The references behind the note are deliberately practical. SCPI provides a language for mixed-vendor instrument control, PXI/PXIe provides a modular architecture for dense automated racks, and ISO/IEC 17025 keeps calibration and traceability visible. The note is not asking buyers to over-document; it is asking them to make the eventual system testable, supportable, and auditable.
Scoping acceptance matrix
| Scope area | Evidence to provide before quotation | Rework trigger |
|---|---|---|
| Measurement method | DUT variants, stimulus levels, limits, uncertainty assumptions, and at least 1 known-good plus 1 known-fail case | The request names instruments but not what each channel must prove |
| Fixture and switching | DUT drawing, connector access, switching path, contact method, interlock map, and expected cycle count | The fixture is treated as mechanical hardware only, with no repeatability or safe-unload requirement |
| Software workflow | Operator steps, user roles, recipe handling, report fields, export format, and exception handling | A pass/fail report cannot reproduce the test condition, instrument IDs, or software version |
| Factory acceptance | Measurement sequence, safety states, fixture states, calibration status, and report export demonstrated before delivery | Factory acceptance shows only a clean pass run and no forced-fail or emergency-stop case |
| Site commissioning | Local power, network path, operator accounts, file permissions, production samples, and handover training | The rack works with the supplier engineer present but not under the buyer’s normal operating workflow |
Engineering FAQ
What is the minimum information needed before XGY Tek can scope an automated rack?

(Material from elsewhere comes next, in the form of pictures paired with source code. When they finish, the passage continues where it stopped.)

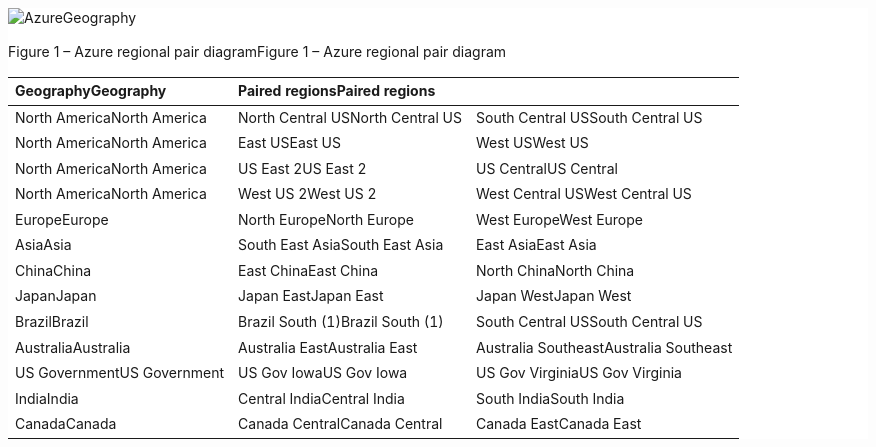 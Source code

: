 ![AzureGeography](https://docstestmedia1.blob.core.windows.net/azure-media/articles/media/best-practices-availability-paired-regions/GeoRegionDataCenter.png)

<span data-ttu-id="c7578-111">Figure 1 – Azure regional pair diagram</span><span class="sxs-lookup"><span data-stu-id="c7578-111">Figure 1 – Azure regional pair diagram</span></span>

| <span data-ttu-id="c7578-112">Geography</span><span class="sxs-lookup"><span data-stu-id="c7578-112">Geography</span></span> | <span data-ttu-id="c7578-113">Paired regions</span><span class="sxs-lookup"><span data-stu-id="c7578-113">Paired regions</span></span> |  |
|:--- |:--- |:--- |
| <span data-ttu-id="c7578-114">North America</span><span class="sxs-lookup"><span data-stu-id="c7578-114">North America</span></span> |<span data-ttu-id="c7578-115">North Central US</span><span class="sxs-lookup"><span data-stu-id="c7578-115">North Central US</span></span> |<span data-ttu-id="c7578-116">South Central US</span><span class="sxs-lookup"><span data-stu-id="c7578-116">South Central US</span></span> |
| <span data-ttu-id="c7578-117">North America</span><span class="sxs-lookup"><span data-stu-id="c7578-117">North America</span></span> |<span data-ttu-id="c7578-118">East US</span><span class="sxs-lookup"><span data-stu-id="c7578-118">East US</span></span> |<span data-ttu-id="c7578-119">West US</span><span class="sxs-lookup"><span data-stu-id="c7578-119">West US</span></span> |
| <span data-ttu-id="c7578-120">North America</span><span class="sxs-lookup"><span data-stu-id="c7578-120">North America</span></span> |<span data-ttu-id="c7578-121">US East 2</span><span class="sxs-lookup"><span data-stu-id="c7578-121">US East 2</span></span> |<span data-ttu-id="c7578-122">US Central</span><span class="sxs-lookup"><span data-stu-id="c7578-122">US Central</span></span> |
| <span data-ttu-id="c7578-123">North America</span><span class="sxs-lookup"><span data-stu-id="c7578-123">North America</span></span> |<span data-ttu-id="c7578-124">West US 2</span><span class="sxs-lookup"><span data-stu-id="c7578-124">West US 2</span></span> |<span data-ttu-id="c7578-125">West Central US</span><span class="sxs-lookup"><span data-stu-id="c7578-125">West Central US</span></span> |
| <span data-ttu-id="c7578-126">Europe</span><span class="sxs-lookup"><span data-stu-id="c7578-126">Europe</span></span> |<span data-ttu-id="c7578-127">North Europe</span><span class="sxs-lookup"><span data-stu-id="c7578-127">North Europe</span></span> |<span data-ttu-id="c7578-128">West Europe</span><span class="sxs-lookup"><span data-stu-id="c7578-128">West Europe</span></span> |
| <span data-ttu-id="c7578-129">Asia</span><span class="sxs-lookup"><span data-stu-id="c7578-129">Asia</span></span> |<span data-ttu-id="c7578-130">South East Asia</span><span class="sxs-lookup"><span data-stu-id="c7578-130">South East Asia</span></span> |<span data-ttu-id="c7578-131">East Asia</span><span class="sxs-lookup"><span data-stu-id="c7578-131">East Asia</span></span> |
| <span data-ttu-id="c7578-132">China</span><span class="sxs-lookup"><span data-stu-id="c7578-132">China</span></span> |<span data-ttu-id="c7578-133">East China</span><span class="sxs-lookup"><span data-stu-id="c7578-133">East China</span></span> |<span data-ttu-id="c7578-134">North China</span><span class="sxs-lookup"><span data-stu-id="c7578-134">North China</span></span> |
| <span data-ttu-id="c7578-135">Japan</span><span class="sxs-lookup"><span data-stu-id="c7578-135">Japan</span></span> |<span data-ttu-id="c7578-136">Japan East</span><span class="sxs-lookup"><span data-stu-id="c7578-136">Japan East</span></span> |<span data-ttu-id="c7578-137">Japan West</span><span class="sxs-lookup"><span data-stu-id="c7578-137">Japan West</span></span> |
| <span data-ttu-id="c7578-138">Brazil</span><span class="sxs-lookup"><span data-stu-id="c7578-138">Brazil</span></span> |<span data-ttu-id="c7578-139">Brazil South (1)</span><span class="sxs-lookup"><span data-stu-id="c7578-139">Brazil South (1)</span></span> |<span data-ttu-id="c7578-140">South Central US</span><span class="sxs-lookup"><span data-stu-id="c7578-140">South Central US</span></span> |
| <span data-ttu-id="c7578-141">Australia</span><span class="sxs-lookup"><span data-stu-id="c7578-141">Australia</span></span> |<span data-ttu-id="c7578-142">Australia East</span><span class="sxs-lookup"><span data-stu-id="c7578-142">Australia East</span></span> |<span data-ttu-id="c7578-143">Australia Southeast</span><span class="sxs-lookup"><span data-stu-id="c7578-143">Australia Southeast</span></span> |
| <span data-ttu-id="c7578-144">US Government</span><span class="sxs-lookup"><span data-stu-id="c7578-144">US Government</span></span> |<span data-ttu-id="c7578-145">US Gov Iowa</span><span class="sxs-lookup"><span data-stu-id="c7578-145">US Gov Iowa</span></span> |<span data-ttu-id="c7578-146">US Gov Virginia</span><span class="sxs-lookup"><span data-stu-id="c7578-146">US Gov Virginia</span></span> |
| <span data-ttu-id="c7578-147">India</span><span class="sxs-lookup"><span data-stu-id="c7578-147">India</span></span> |<span data-ttu-id="c7578-148">Central India</span><span class="sxs-lookup"><span data-stu-id="c7578-148">Central India</span></span> |<span data-ttu-id="c7578-149">South India</span><span class="sxs-lookup"><span data-stu-id="c7578-149">South India</span></span> |
| <span data-ttu-id="c7578-150">Canada</span><span class="sxs-lookup"><span data-stu-id="c7578-150">Canada</span></span> |<span data-ttu-id="c7578-151">Canada Central</span><span class="sxs-lookup"><span data-stu-id="c7578-151">Canada Central</span></span> |<span data-ttu-id="c7578-152">Canada East</span><span class="sxs-lookup"><span data-stu-id="c7578-152">Canada East</span></span> | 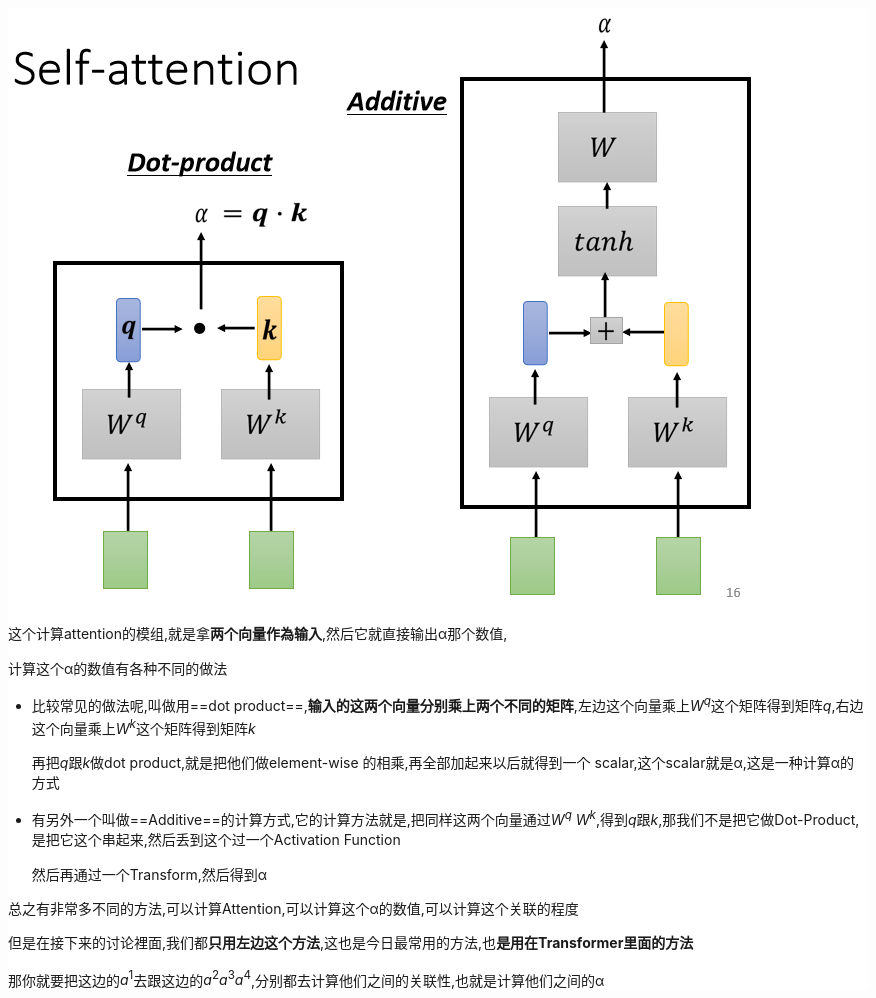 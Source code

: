 <img src="assets/image-20210404204458431.png"/>

这个计算attention的模组,就是拿**两个向量作為输入**,然后它就直接输出α那个数值,

计算这个α的数值有各种不同的做法

- 比较常见的做法呢,叫做用==dot product==,**输入的这两个向量分别乘上两个不同的矩阵**,左边这个向量乘上$W^q$这个矩阵得到矩阵$q$,右边这个向量乘上$W^k$这个矩阵得到矩阵$k$

    再把$q$跟$k$做dot product,就是把他们做element-wise 的相乘,再全部加起来以后就得到一个 scalar,这个scalar就是α,这是一种计算α的方式

- 有另外一个叫做==Additive==的计算方式,它的计算方法就是,把同样这两个向量通过$W^q$ $W^k$,得到$q$跟$k$,那我们不是把它做Dot-Product,是把它这个串起来,然后丢到这个过一个Activation Function

    然后再通过一个Transform,然后得到α



总之有非常多不同的方法,可以计算Attention,可以计算这个α的数值,可以计算这个关联的程度

但是在接下来的讨论裡面,我们都**只用左边这个方法**,这也是今日最常用的方法,也**是用在Transformer里面的方法**

那你就要把这边的$a^1$去跟这边的$a^2 a^3 a^4$,分别都去计算他们之间的关联性,也就是计算他们之间的α
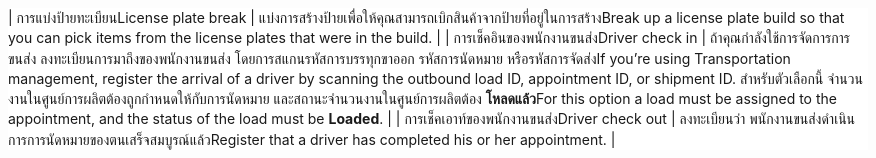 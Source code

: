 | <span data-ttu-id="6c873-154">การแบ่งป้ายทะเบียน</span><span class="sxs-lookup"><span data-stu-id="6c873-154">License plate break</span></span>         | <span data-ttu-id="6c873-155">แบ่งการสร้างป้ายเพื่อให้คุณสามารถเบิกสินค้าจากป้ายที่อยู่ในการสร้าง</span><span class="sxs-lookup"><span data-stu-id="6c873-155">Break up a license plate build so that you can pick items from the license plates that were in the build.</span></span>                                                                                                                                                                                                                                                                                                                                                                                                                                                                                                                                                                                                                                                                                                                                                                                                                                                                                                                                                                                                                                                                                                                                                                               |
| <span data-ttu-id="6c873-156">การเช็คอินของพนักงานขนส่ง</span><span class="sxs-lookup"><span data-stu-id="6c873-156">Driver check in</span></span>             | <span data-ttu-id="6c873-157">ถ้าคุณกำลังใช้การจัดการการขนส่ง ลงทะเบียนการมาถึงของพนักงานขนส่ง โดยการสแกนรหัสการบรรทุกขาออก รหัสการนัดหมาย หรือรหัสการจัดส่ง</span><span class="sxs-lookup"><span data-stu-id="6c873-157">If you’re using Transportation management, register the arrival of a driver by scanning the outbound load ID, appointment ID, or shipment ID.</span></span> <span data-ttu-id="6c873-158">สำหรับตัวเลือกนี้ จำนวนงานในศูนย์การผลิตต้องถูกกำหนดให้กับการนัดหมาย และสถานะจำนวนงานในศูนย์การผลิตต้อง **โหลดแล้ว**</span><span class="sxs-lookup"><span data-stu-id="6c873-158">For this option a load must be assigned to the appointment, and the status of the load must be **Loaded**.</span></span>                                                                                                                                                                                                                                                                                                                                                                                                                                                                                                                                                                                                                                                                                                                                                                                                                                                                                                                                                                                                                                |
| <span data-ttu-id="6c873-159">การเช็คเอาท์ของพนักงานขนส่ง</span><span class="sxs-lookup"><span data-stu-id="6c873-159">Driver check out</span></span>            | <span data-ttu-id="6c873-160">ลงทะเบียนว่า พนักงานขนส่งดำเนินการการนัดหมายของตนเสร็จสมบูรณ์แล้ว</span><span class="sxs-lookup"><span data-stu-id="6c873-160">Register that a driver has completed his or her appointment.</span></span>                                                                                                                                                                                                                                                                                                                                                                                                                                                                                                                                                                                                                                                                                                                                                                                                                                                                                                                                                                                                                                                                                                                                                                                                                            |
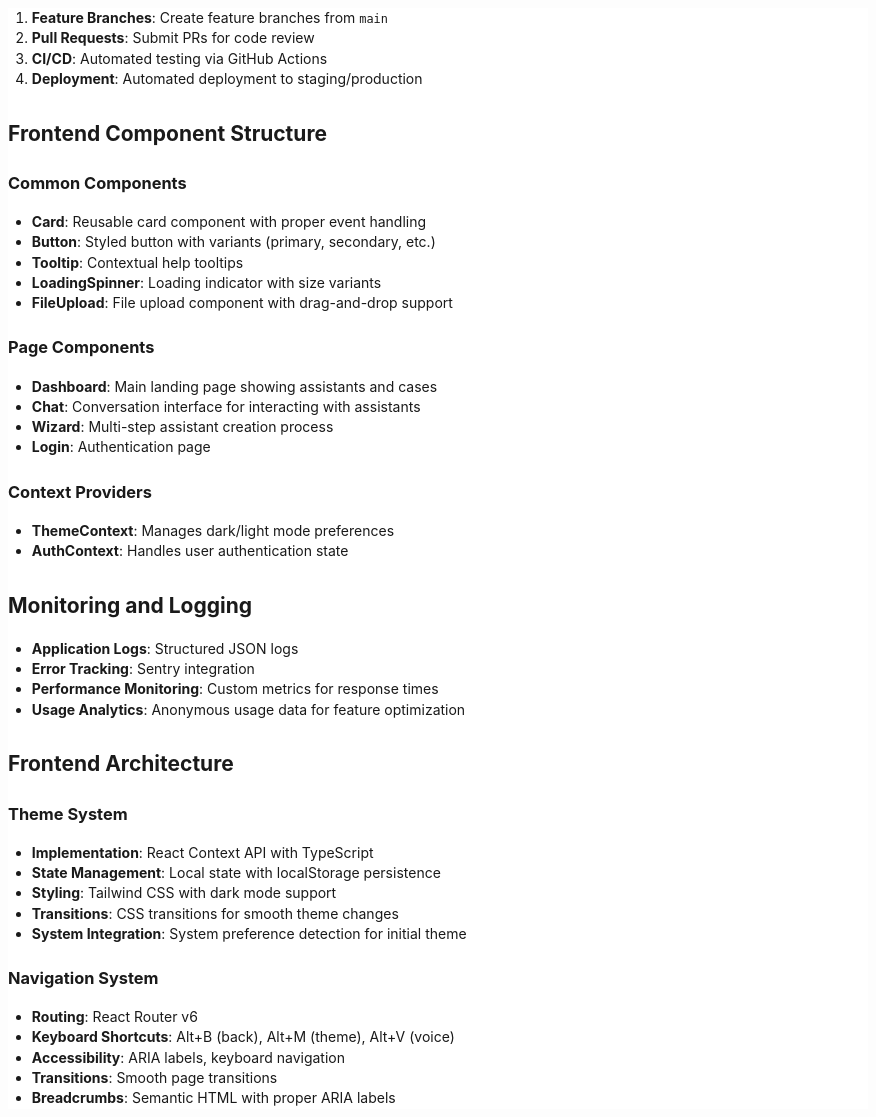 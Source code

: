 1. **Feature Branches**: Create feature branches from `main`
2. **Pull Requests**: Submit PRs for code review
3. **CI/CD**: Automated testing via GitHub Actions
4. **Deployment**: Automated deployment to staging/production

## Frontend Component Structure

### Common Components

- **Card**: Reusable card component with proper event handling
- **Button**: Styled button with variants (primary, secondary, etc.)
- **Tooltip**: Contextual help tooltips
- **LoadingSpinner**: Loading indicator with size variants
- **FileUpload**: File upload component with drag-and-drop support

### Page Components

- **Dashboard**: Main landing page showing assistants and cases
- **Chat**: Conversation interface for interacting with assistants
- **Wizard**: Multi-step assistant creation process
- **Login**: Authentication page

### Context Providers

- **ThemeContext**: Manages dark/light mode preferences
- **AuthContext**: Handles user authentication state

## Monitoring and Logging

- **Application Logs**: Structured JSON logs
- **Error Tracking**: Sentry integration
- **Performance Monitoring**: Custom metrics for response times
- **Usage Analytics**: Anonymous usage data for feature optimization

## Frontend Architecture

### Theme System

- **Implementation**: React Context API with TypeScript
- **State Management**: Local state with localStorage persistence
- **Styling**: Tailwind CSS with dark mode support
- **Transitions**: CSS transitions for smooth theme changes
- **System Integration**: System preference detection for initial theme

### Navigation System

- **Routing**: React Router v6
- **Keyboard Shortcuts**: Alt+B (back), Alt+M (theme), Alt+V (voice)
- **Accessibility**: ARIA labels, keyboard navigation
- **Transitions**: Smooth page transitions
- **Breadcrumbs**: Semantic HTML with proper ARIA labels
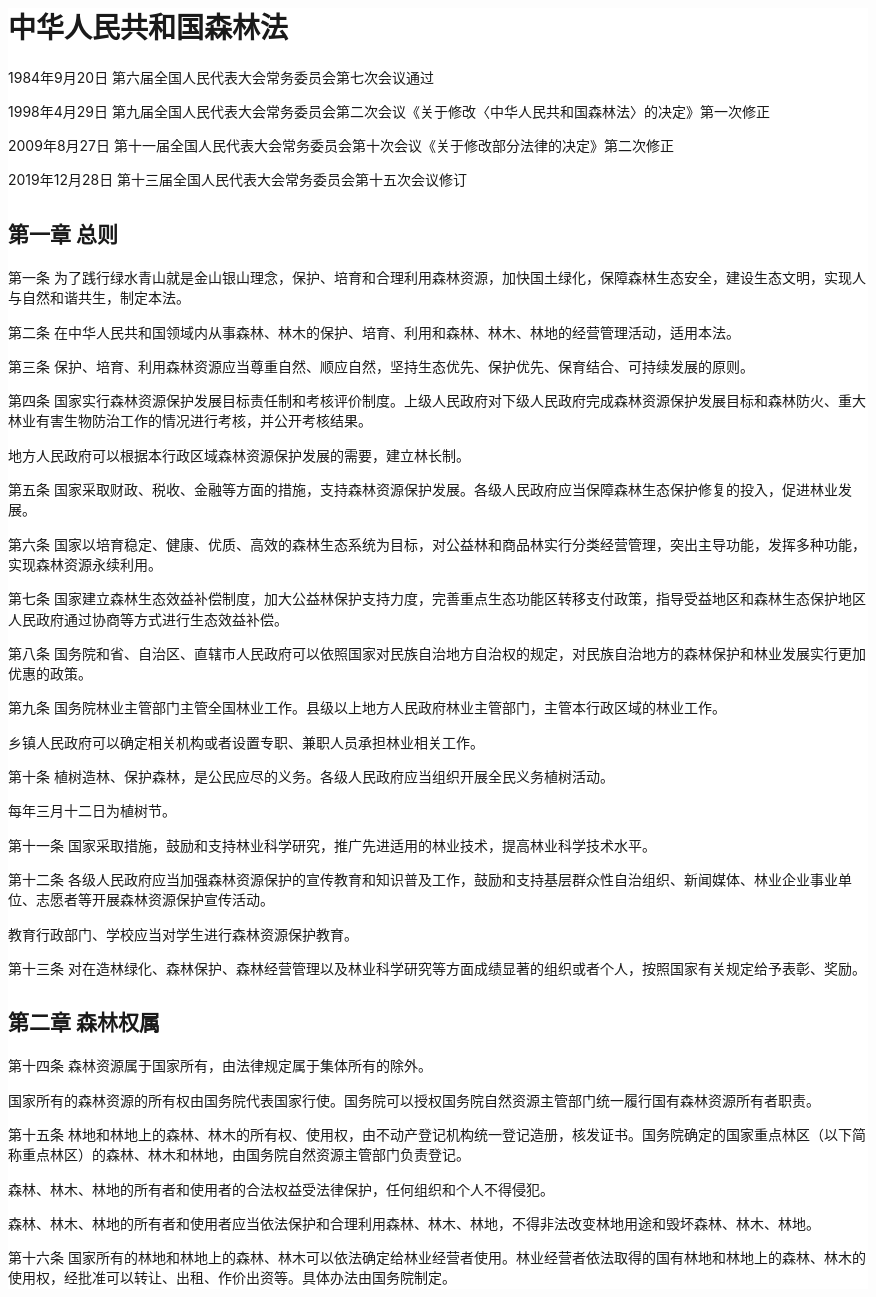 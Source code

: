 # 中华人民共和国森林法

1984年9月20日 第六届全国人民代表大会常务委员会第七次会议通过

1998年4月29日 第九届全国人民代表大会常务委员会第二次会议《关于修改〈中华人民共和国森林法〉的决定》第一次修正

2009年8月27日 第十一届全国人民代表大会常务委员会第十次会议《关于修改部分法律的决定》第二次修正

2019年12月28日 第十三届全国人民代表大会常务委员会第十五次会议修订



## 第一章  总则

第一条 为了践行绿水青山就是金山银山理念，保护、培育和合理利用森林资源，加快国土绿化，保障森林生态安全，建设生态文明，实现人与自然和谐共生，制定本法。

第二条 在中华人民共和国领域内从事森林、林木的保护、培育、利用和森林、林木、林地的经营管理活动，适用本法。

第三条 保护、培育、利用森林资源应当尊重自然、顺应自然，坚持生态优先、保护优先、保育结合、可持续发展的原则。

第四条 国家实行森林资源保护发展目标责任制和考核评价制度。上级人民政府对下级人民政府完成森林资源保护发展目标和森林防火、重大林业有害生物防治工作的情况进行考核，并公开考核结果。

地方人民政府可以根据本行政区域森林资源保护发展的需要，建立林长制。

第五条 国家采取财政、税收、金融等方面的措施，支持森林资源保护发展。各级人民政府应当保障森林生态保护修复的投入，促进林业发展。

第六条 国家以培育稳定、健康、优质、高效的森林生态系统为目标，对公益林和商品林实行分类经营管理，突出主导功能，发挥多种功能，实现森林资源永续利用。

第七条 国家建立森林生态效益补偿制度，加大公益林保护支持力度，完善重点生态功能区转移支付政策，指导受益地区和森林生态保护地区人民政府通过协商等方式进行生态效益补偿。

第八条 国务院和省、自治区、直辖市人民政府可以依照国家对民族自治地方自治权的规定，对民族自治地方的森林保护和林业发展实行更加优惠的政策。

第九条 国务院林业主管部门主管全国林业工作。县级以上地方人民政府林业主管部门，主管本行政区域的林业工作。

乡镇人民政府可以确定相关机构或者设置专职、兼职人员承担林业相关工作。

第十条 植树造林、保护森林，是公民应尽的义务。各级人民政府应当组织开展全民义务植树活动。

每年三月十二日为植树节。

第十一条 国家采取措施，鼓励和支持林业科学研究，推广先进适用的林业技术，提高林业科学技术水平。

第十二条 各级人民政府应当加强森林资源保护的宣传教育和知识普及工作，鼓励和支持基层群众性自治组织、新闻媒体、林业企业事业单位、志愿者等开展森林资源保护宣传活动。

教育行政部门、学校应当对学生进行森林资源保护教育。

第十三条 对在造林绿化、森林保护、森林经营管理以及林业科学研究等方面成绩显著的组织或者个人，按照国家有关规定给予表彰、奖励。

## 第二章  森林权属

第十四条 森林资源属于国家所有，由法律规定属于集体所有的除外。

国家所有的森林资源的所有权由国务院代表国家行使。国务院可以授权国务院自然资源主管部门统一履行国有森林资源所有者职责。

第十五条 林地和林地上的森林、林木的所有权、使用权，由不动产登记机构统一登记造册，核发证书。国务院确定的国家重点林区（以下简称重点林区）的森林、林木和林地，由国务院自然资源主管部门负责登记。

森林、林木、林地的所有者和使用者的合法权益受法律保护，任何组织和个人不得侵犯。

森林、林木、林地的所有者和使用者应当依法保护和合理利用森林、林木、林地，不得非法改变林地用途和毁坏森林、林木、林地。

第十六条 国家所有的林地和林地上的森林、林木可以依法确定给林业经营者使用。林业经营者依法取得的国有林地和林地上的森林、林木的使用权，经批准可以转让、出租、作价出资等。具体办法由国务院制定。
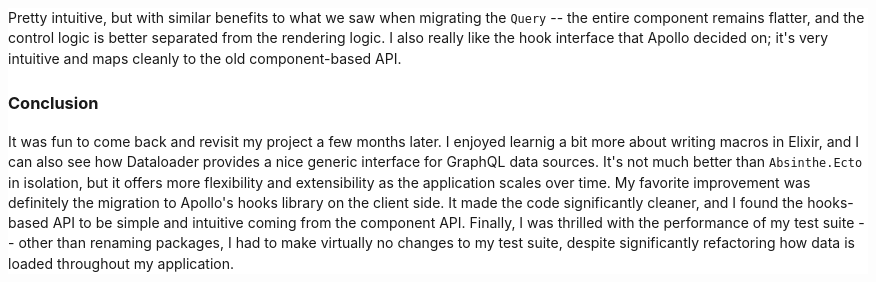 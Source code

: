 Pretty intuitive, but with similar benefits to what we saw when migrating the `Query` -- the entire component remains flatter, and the control logic is better separated from the rendering logic. I also really like the hook interface that Apollo decided on; it's very intuitive and maps cleanly to the old component-based API.

### Conclusion

It was fun to come back and revisit my project a few months later. I enjoyed learnig a bit more about writing macros in Elixir, and I can also see how Dataloader provides a nice generic interface for GraphQL data sources. It's not much better than `Absinthe.Ecto` in isolation, but it offers more flexibility and extensibility as the application scales over time. My favorite improvement was definitely the migration to Apollo's hooks library on the client side. It made the code significantly cleaner, and I found the hooks-based API to be simple and intuitive coming from the component API. Finally, I was thrilled with the performance of my test suite -- other than renaming packages, I had to make virtually no changes to my test suite, despite significantly refactoring how data is loaded throughout my application.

The minimum package is a DUT description, measurement list, stimulus levels, pass/fail limits, target cycle time, fixture concept, safety states, software interface, and report example. Without those items, the discussion is still at architecture level rather than quotation level.
Should the buyer specify instruments first or acceptance criteria first?
Specify acceptance criteria first. Instrument selection should follow the measurement uncertainty, throughput, switching, fixture, and data-record requirements. A rack can include capable instruments and still fail acceptance if the operator flow, interlocks, or report evidence were not part of the scope.
What evidence should be captured during factory acceptance?
Factory acceptance should capture a known-good run, a known-fail run, fixture state changes, emergency-stop behavior, calibration status, software version, instrument identifiers, measured values, and report export. Those records are what make the rack supportable after handover.
When is a custom rack the wrong answer?
A custom rack is usually the wrong answer when the test method is still unstable, the DUT interface is changing weekly, or the buyer only needs occasional engineering measurements. In those cases, a flexible manual bench or small semi-automated setup may reduce rework until the process stabilizes.
Using the note
Teams preparing a quote request can use the note as a checklist before contacting XGY Tek. The most useful starting package includes a DUT overview, measurement list, pass/fail criteria, throughput target, fixture concept, safety needs, preferred instruments if any, software/report examples, and acceptance expectations.
With that information, XGY Tek can scope the automation rack as a complete system rather than a loose collection of instruments. That makes the discussion more concrete, reduces rework, and gives procurement a clearer basis for comparing options.